── Listed entries
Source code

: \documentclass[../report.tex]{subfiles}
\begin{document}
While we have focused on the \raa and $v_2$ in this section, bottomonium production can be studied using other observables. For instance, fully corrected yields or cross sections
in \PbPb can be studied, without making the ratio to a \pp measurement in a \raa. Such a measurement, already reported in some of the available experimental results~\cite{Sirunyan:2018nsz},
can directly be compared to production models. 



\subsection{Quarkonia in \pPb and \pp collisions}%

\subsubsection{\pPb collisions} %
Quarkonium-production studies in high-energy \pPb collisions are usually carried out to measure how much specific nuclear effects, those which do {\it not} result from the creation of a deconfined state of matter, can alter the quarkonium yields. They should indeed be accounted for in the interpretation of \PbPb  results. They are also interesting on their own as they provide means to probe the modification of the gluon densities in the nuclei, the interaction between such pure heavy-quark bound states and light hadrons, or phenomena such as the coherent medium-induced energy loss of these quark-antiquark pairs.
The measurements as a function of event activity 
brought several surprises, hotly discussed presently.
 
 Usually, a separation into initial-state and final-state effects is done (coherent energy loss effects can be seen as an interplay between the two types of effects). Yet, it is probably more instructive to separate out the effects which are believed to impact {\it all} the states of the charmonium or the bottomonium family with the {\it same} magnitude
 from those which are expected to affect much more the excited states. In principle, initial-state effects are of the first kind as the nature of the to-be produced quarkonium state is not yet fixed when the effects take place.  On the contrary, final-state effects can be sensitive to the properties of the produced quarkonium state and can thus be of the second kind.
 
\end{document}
────
── Listed entries
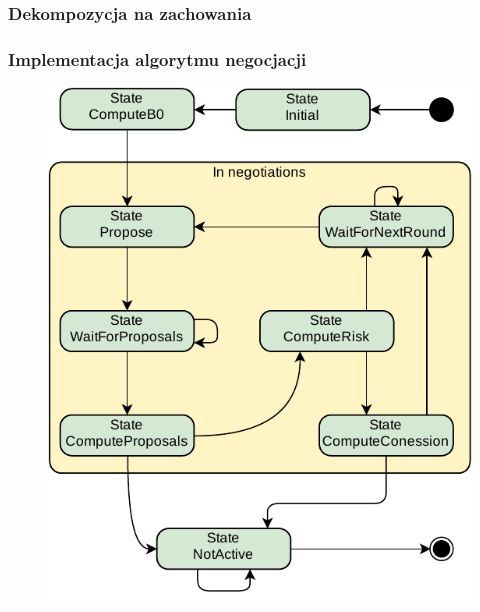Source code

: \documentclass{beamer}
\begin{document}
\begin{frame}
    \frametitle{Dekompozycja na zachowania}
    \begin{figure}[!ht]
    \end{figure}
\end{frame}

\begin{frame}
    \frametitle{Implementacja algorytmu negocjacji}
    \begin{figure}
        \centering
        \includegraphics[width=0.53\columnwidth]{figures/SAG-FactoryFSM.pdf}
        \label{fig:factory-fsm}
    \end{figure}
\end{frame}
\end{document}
────
▸ Work instructions: Look through the entries above, and wherever a line holds the word "from", copy it.

▸ Written answer:
Quarkonium-production studies in high-energy \pPb collisions are usually carried out to measure how much specific nuclear effects, those which do {\it not} result from the creation of a deconfined state of matter, can alter the quarkonium yields. They should indeed be accounted for in the interpretation of \PbPb  results. They are also interesting on their own as they provide means to probe the modification of the gluon densities in the nuclei, the interaction between such pure heavy-quark bound states and light hadrons, or phenomena such as the coherent medium-induced energy loss of these quark-antiquark pairs.
 from those which are expected to affect much more the excited states. In principle, initial-state effects are of the first kind as the nature of the to-be produced quarkonium state is not yet fixed when the effects take place.  On the contrary, final-state effects can be sensitive to the properties of the produced quarkonium state and can thus be of the second kind.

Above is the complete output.